[Source data]
= Beginning of Section =

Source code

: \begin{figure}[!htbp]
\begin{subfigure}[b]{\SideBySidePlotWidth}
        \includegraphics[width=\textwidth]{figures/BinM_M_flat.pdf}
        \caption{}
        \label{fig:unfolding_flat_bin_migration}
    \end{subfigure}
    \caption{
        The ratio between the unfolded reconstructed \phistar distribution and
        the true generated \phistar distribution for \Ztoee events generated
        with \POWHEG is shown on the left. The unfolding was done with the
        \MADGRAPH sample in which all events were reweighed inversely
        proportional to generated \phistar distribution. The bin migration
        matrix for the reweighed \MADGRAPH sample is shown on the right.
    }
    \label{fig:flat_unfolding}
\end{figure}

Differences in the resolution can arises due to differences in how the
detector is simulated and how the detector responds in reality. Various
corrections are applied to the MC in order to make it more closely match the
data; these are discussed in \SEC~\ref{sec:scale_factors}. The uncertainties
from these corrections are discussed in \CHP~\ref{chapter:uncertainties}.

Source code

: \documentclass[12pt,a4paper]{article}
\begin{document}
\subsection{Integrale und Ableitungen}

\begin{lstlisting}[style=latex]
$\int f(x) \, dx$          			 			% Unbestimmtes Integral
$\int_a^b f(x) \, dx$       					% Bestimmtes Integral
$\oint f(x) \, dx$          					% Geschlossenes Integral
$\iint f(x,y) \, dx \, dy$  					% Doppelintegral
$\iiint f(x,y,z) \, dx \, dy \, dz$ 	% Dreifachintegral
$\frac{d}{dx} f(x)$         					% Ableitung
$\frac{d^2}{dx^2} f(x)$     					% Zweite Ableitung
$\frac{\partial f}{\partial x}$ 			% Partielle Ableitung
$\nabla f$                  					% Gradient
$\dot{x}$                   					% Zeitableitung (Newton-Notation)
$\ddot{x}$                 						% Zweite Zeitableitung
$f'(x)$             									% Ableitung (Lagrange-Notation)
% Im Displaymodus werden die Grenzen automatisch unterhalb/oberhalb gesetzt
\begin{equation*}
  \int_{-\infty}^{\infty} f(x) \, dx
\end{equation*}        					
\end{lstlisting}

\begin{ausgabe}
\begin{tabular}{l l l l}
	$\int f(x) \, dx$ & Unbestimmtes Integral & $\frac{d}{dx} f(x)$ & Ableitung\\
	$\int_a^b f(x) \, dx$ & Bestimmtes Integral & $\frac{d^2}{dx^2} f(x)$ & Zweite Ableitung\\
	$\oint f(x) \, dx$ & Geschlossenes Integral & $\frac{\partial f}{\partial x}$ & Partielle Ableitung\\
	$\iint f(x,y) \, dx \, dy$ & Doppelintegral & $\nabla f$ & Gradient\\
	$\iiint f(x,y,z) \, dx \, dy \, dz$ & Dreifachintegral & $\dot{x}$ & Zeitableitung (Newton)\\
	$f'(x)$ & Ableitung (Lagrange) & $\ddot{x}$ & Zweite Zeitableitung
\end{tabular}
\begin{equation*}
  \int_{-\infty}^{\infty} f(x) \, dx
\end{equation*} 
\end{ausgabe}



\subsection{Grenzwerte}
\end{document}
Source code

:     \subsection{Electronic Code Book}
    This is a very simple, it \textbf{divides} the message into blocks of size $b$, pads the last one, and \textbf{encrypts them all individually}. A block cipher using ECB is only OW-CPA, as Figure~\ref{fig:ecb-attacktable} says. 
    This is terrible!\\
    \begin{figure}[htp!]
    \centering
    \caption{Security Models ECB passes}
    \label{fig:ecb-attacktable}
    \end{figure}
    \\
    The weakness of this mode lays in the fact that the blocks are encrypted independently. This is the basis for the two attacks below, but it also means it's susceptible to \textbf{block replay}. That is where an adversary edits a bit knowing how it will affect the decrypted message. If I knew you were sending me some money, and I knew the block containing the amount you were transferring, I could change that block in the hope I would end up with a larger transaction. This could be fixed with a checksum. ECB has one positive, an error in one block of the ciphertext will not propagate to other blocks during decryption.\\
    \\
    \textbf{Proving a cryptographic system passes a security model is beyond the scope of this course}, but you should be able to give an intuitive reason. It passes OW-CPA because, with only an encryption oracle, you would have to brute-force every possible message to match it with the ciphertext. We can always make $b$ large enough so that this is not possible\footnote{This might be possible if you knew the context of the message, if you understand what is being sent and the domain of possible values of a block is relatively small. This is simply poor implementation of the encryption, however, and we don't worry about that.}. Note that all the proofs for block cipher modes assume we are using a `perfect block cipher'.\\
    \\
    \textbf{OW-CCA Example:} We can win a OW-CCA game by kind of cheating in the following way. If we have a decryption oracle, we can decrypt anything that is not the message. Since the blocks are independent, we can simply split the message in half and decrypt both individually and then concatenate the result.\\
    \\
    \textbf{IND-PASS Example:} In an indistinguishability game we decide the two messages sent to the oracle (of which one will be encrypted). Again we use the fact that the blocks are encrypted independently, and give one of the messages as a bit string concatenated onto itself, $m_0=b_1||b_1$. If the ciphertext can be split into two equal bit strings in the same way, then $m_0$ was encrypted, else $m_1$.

= End of Section =
= Beginning of Section =

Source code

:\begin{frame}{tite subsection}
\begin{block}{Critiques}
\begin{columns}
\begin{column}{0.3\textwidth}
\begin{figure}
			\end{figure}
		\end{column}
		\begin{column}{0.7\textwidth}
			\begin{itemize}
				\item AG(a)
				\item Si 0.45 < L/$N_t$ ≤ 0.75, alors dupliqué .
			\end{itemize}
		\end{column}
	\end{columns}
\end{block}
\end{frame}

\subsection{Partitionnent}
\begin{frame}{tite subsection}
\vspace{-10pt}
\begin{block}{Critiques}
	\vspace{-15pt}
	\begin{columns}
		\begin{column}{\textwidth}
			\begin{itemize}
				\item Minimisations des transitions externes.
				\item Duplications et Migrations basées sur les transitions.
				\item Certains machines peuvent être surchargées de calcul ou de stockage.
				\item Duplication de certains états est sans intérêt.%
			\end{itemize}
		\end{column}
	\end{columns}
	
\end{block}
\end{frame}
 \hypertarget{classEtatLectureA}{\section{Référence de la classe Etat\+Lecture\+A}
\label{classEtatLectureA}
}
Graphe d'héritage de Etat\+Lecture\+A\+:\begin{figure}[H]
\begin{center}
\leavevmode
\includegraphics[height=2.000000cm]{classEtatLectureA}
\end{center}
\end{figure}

= End of Section =

TASK STATEMENT:
Within the entries above, some lines may contain "would". Report how many, and nothing else.

TASK SOLUTION:
2